Euromen In Real Life


The street style trend is something I always tend to think about in quotation marks. I just don’t, you know, “get” it. The very idea that some random body in an expensive number walking down the street should be regarded as some sort of influencer is a little too Warholian-utilitarian for me. At the same, I’m also a little bit like “take my picture, Tommy Ton; I’m ready for you.” It’s difficult to decide what (or who) should qualify what. I knew coming into this—at the end of this season’s men’s shows—that I wanted to do a men-in-real-life piece, but I didn’t know how to approach it. I also didn’t know what men in real life were wearing.

This very millennial quandary (“millenial” in quotes, too) led me to my friend and photographer Melodie Jeng. Jeng, whose photographs have appeared in publications such as The New York Times, Elle and Details, just got back from a three city European tour to catch the tail end of the male extravaganza.

Joshua Glass: You’re a trained studio photographer – how did you get involved in street style?

Melodie Jeng: It started as a personal passion that just became what I do every day. When I first moved here, I was 18, and I just went outside the tents because I was really nervous and, to be honest, I just really wanted to get a picture of girls like Freya and Karlie Kloss. Then I would go home and post them on Facebook. I guess I just gained some steam after that, but all I really was interested in was taking a nice photo, you know, making them look good. Now I’m still secretly a fan of the models and designers, but being right there next to them normalizes them.

Joshua: Objectively, it seems kind of easy, no? Just snapping a photo of someone dressed well on the corner. What area some of the challenges we might not realize?

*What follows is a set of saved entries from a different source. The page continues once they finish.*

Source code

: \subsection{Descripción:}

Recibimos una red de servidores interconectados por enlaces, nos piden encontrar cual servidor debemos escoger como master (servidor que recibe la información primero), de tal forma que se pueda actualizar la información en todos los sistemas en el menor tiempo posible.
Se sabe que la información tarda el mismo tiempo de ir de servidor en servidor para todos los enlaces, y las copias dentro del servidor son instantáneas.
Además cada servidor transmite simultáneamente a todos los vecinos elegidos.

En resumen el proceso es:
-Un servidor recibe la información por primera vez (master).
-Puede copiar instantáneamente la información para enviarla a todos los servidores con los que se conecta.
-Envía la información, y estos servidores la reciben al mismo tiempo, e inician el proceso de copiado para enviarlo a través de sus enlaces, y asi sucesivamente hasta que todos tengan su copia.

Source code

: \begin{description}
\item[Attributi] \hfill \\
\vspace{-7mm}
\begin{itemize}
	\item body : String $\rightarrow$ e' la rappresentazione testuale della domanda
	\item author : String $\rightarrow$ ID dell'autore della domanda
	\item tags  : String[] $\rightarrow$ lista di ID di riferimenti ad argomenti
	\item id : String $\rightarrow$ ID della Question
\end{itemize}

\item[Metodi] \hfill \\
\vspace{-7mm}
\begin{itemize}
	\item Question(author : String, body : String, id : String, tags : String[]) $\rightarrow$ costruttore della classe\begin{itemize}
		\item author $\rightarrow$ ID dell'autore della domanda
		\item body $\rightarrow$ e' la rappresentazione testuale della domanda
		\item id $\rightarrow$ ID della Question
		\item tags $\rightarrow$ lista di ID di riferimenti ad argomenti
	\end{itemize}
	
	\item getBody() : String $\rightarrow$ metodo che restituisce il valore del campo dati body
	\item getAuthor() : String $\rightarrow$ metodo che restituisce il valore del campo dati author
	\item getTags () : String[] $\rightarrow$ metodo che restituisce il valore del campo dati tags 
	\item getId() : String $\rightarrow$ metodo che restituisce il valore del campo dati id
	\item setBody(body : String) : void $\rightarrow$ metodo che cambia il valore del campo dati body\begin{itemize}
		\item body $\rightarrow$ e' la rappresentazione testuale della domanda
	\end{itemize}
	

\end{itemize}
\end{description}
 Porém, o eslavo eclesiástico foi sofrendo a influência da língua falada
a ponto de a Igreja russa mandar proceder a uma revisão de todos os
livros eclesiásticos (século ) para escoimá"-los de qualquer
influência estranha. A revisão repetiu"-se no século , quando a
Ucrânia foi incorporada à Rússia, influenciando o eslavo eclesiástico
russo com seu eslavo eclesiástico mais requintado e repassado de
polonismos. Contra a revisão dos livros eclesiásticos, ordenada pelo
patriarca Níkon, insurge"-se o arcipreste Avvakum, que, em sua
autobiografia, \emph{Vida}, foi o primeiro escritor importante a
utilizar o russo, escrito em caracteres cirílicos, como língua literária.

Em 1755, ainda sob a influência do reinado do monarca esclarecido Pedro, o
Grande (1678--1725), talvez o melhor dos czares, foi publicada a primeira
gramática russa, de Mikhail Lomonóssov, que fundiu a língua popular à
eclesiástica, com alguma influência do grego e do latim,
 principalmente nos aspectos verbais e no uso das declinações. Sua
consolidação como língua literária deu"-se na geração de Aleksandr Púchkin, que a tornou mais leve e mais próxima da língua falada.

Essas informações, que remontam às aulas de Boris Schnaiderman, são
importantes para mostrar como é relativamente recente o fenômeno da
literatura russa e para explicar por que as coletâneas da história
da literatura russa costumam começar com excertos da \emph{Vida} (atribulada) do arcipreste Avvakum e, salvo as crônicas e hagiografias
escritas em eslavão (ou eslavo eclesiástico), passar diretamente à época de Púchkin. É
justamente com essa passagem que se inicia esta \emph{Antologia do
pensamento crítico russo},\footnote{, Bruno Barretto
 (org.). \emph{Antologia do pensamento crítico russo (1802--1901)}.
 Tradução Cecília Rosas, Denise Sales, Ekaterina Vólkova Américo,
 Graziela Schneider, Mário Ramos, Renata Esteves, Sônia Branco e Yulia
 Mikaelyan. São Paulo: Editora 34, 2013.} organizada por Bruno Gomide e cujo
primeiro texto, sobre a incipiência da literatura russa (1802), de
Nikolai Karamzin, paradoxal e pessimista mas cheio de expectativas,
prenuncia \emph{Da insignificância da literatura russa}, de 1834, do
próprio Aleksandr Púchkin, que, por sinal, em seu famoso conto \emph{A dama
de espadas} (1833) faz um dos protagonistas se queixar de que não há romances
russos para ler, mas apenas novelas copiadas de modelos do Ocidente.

Melodie: Street style requires a… different mindset. When I was in Paris, I made friends with a bunch of the bloggers. I got the impression from them that maybe they’ll end up turning something like this into a job, but that it didn’t matter. It seemed like they were taking photos just for the passion. They didn’t have fancy cameras, and were more focused on just snapping a photo, than the technical. It’s very instinctual. Things happen fast so you have to be ready to run, and at the same time, sometimes there are days that you just spend all day waiting.

Joshua: In New York you mostly take photos around the city. How was it going to a very fashion-centralized place to take photos?

Melodie: When you go to all the fashion weeks you do end up with a lot of content, but, I did miss more of that ‘every day’ sense. If it’s too much fashion week stuff, then it’s not really real. It feels like you’re clinging onto some sense of surrealism that isn’t really there.  It is where the trends start though, but I guess that’s the idea of the ‘new’ street style, where it’s decided from the top but based from the ‘bottom’ which is actually just the path right next to the runway. I prefer to shoot people that aren’t just there to be photographed. Sometimes I obviously have to shoot the top editors, but I like people that aren’t peacocking too much.

Joshua: Do you think that ruins it?

Melodie: It’s just becomes this new genre of faux realism. It’s hard to say, because I know it’s not really real. It’s just become the norm. I’ve been trying to think of myself of more of a documentary photographer, because I’m documenting how different societies dress and move. When I’m doing fashion week stuff I try to take into account all the other parts of the spectical – sometimes critical things like all the photographers behind a street style star. I try not to get too involved into the hype.

Joshua: What are some of the trends you saw in the streets?

Melodie: Definitely a lot of statement scarves. It was obviously very cold, but European men aren’t afraid to be bold with their neckwear.  It’s funny because I guess it started as a women’s trend, but I saw a lot of men wearing their jackets caped over their shoulders. Also a lot of snap backs – especially in Paris where the crowd was younger.